### Aim of the task
Copy all entries verbatim and keep any pictures out of the copy.

(Dataset entries)
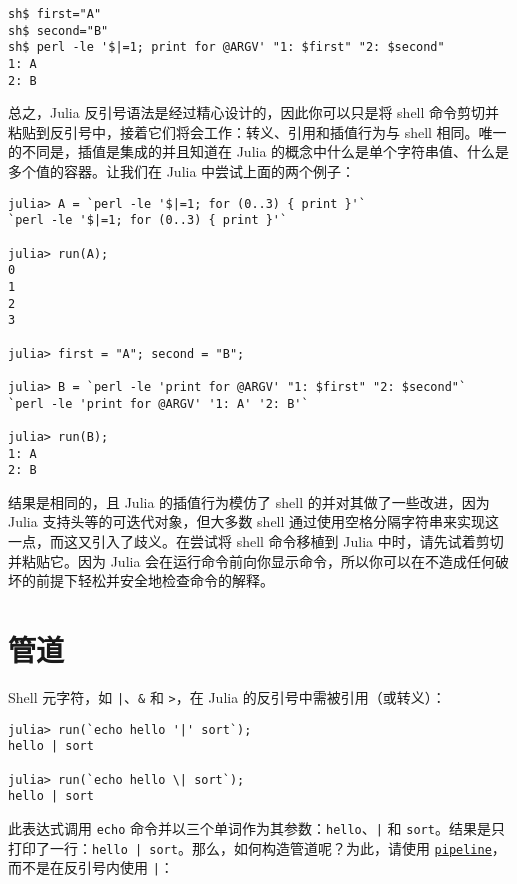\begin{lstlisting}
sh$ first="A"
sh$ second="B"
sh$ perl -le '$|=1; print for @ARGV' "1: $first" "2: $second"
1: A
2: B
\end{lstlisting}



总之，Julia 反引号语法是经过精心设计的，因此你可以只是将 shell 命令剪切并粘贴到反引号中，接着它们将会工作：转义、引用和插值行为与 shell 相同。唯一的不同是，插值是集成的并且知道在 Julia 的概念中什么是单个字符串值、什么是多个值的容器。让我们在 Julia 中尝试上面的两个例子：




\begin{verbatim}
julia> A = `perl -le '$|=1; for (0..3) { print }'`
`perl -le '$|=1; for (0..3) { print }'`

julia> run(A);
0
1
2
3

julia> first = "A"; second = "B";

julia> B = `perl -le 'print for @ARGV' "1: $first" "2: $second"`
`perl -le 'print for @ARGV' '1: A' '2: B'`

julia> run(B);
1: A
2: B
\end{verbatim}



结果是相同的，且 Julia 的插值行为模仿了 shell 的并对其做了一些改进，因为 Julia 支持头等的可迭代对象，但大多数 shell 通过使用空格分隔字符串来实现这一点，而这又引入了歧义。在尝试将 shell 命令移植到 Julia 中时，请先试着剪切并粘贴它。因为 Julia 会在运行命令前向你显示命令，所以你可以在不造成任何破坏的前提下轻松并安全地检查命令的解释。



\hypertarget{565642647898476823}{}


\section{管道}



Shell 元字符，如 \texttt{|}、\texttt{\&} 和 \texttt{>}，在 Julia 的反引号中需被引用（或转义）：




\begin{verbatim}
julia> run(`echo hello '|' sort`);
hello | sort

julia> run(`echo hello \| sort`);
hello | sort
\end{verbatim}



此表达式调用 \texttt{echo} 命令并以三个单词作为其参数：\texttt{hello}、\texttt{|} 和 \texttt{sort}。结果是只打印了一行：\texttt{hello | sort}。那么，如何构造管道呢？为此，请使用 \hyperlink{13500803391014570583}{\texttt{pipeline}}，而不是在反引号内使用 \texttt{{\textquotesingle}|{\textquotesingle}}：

### Response area
\begin{lstlisting}
sh$ first="A"
sh$ second="B"
sh$ perl -le '$|=1; print for @ARGV' "1: $first" "2: $second"
1: A
2: B
\end{lstlisting}



总之，Julia 反引号语法是经过精心设计的，因此你可以只是将 shell 命令剪切并粘贴到反引号中，接着它们将会工作：转义、引用和插值行为与 shell 相同。唯一的不同是，插值是集成的并且知道在 Julia 的概念中什么是单个字符串值、什么是多个值的容器。让我们在 Julia 中尝试上面的两个例子：




\begin{verbatim}
julia> A = `perl -le '$|=1; for (0..3) { print }'`
`perl -le '$|=1; for (0..3) { print }'`

julia> run(A);
0
1
2
3

julia> first = "A"; second = "B";

julia> B = `perl -le 'print for @ARGV' "1: $first" "2: $second"`
`perl -le 'print for @ARGV' '1: A' '2: B'`

julia> run(B);
1: A
2: B
\end{verbatim}



结果是相同的，且 Julia 的插值行为模仿了 shell 的并对其做了一些改进，因为 Julia 支持头等的可迭代对象，但大多数 shell 通过使用空格分隔字符串来实现这一点，而这又引入了歧义。在尝试将 shell 命令移植到 Julia 中时，请先试着剪切并粘贴它。因为 Julia 会在运行命令前向你显示命令，所以你可以在不造成任何破坏的前提下轻松并安全地检查命令的解释。



\hypertarget{565642647898476823}{}


\section{管道}



Shell 元字符，如 \texttt{|}、\texttt{\&} 和 \texttt{>}，在 Julia 的反引号中需被引用（或转义）：




\begin{verbatim}
julia> run(`echo hello '|' sort`);
hello | sort

julia> run(`echo hello \| sort`);
hello | sort
\end{verbatim}



此表达式调用 \texttt{echo} 命令并以三个单词作为其参数：\texttt{hello}、\texttt{|} 和 \texttt{sort}。结果是只打印了一行：\texttt{hello | sort}。那么，如何构造管道呢？为此，请使用 \hyperlink{13500803391014570583}{\texttt{pipeline}}，而不是在反引号内使用 \texttt{{\textquotesingle}|{\textquotesingle}}：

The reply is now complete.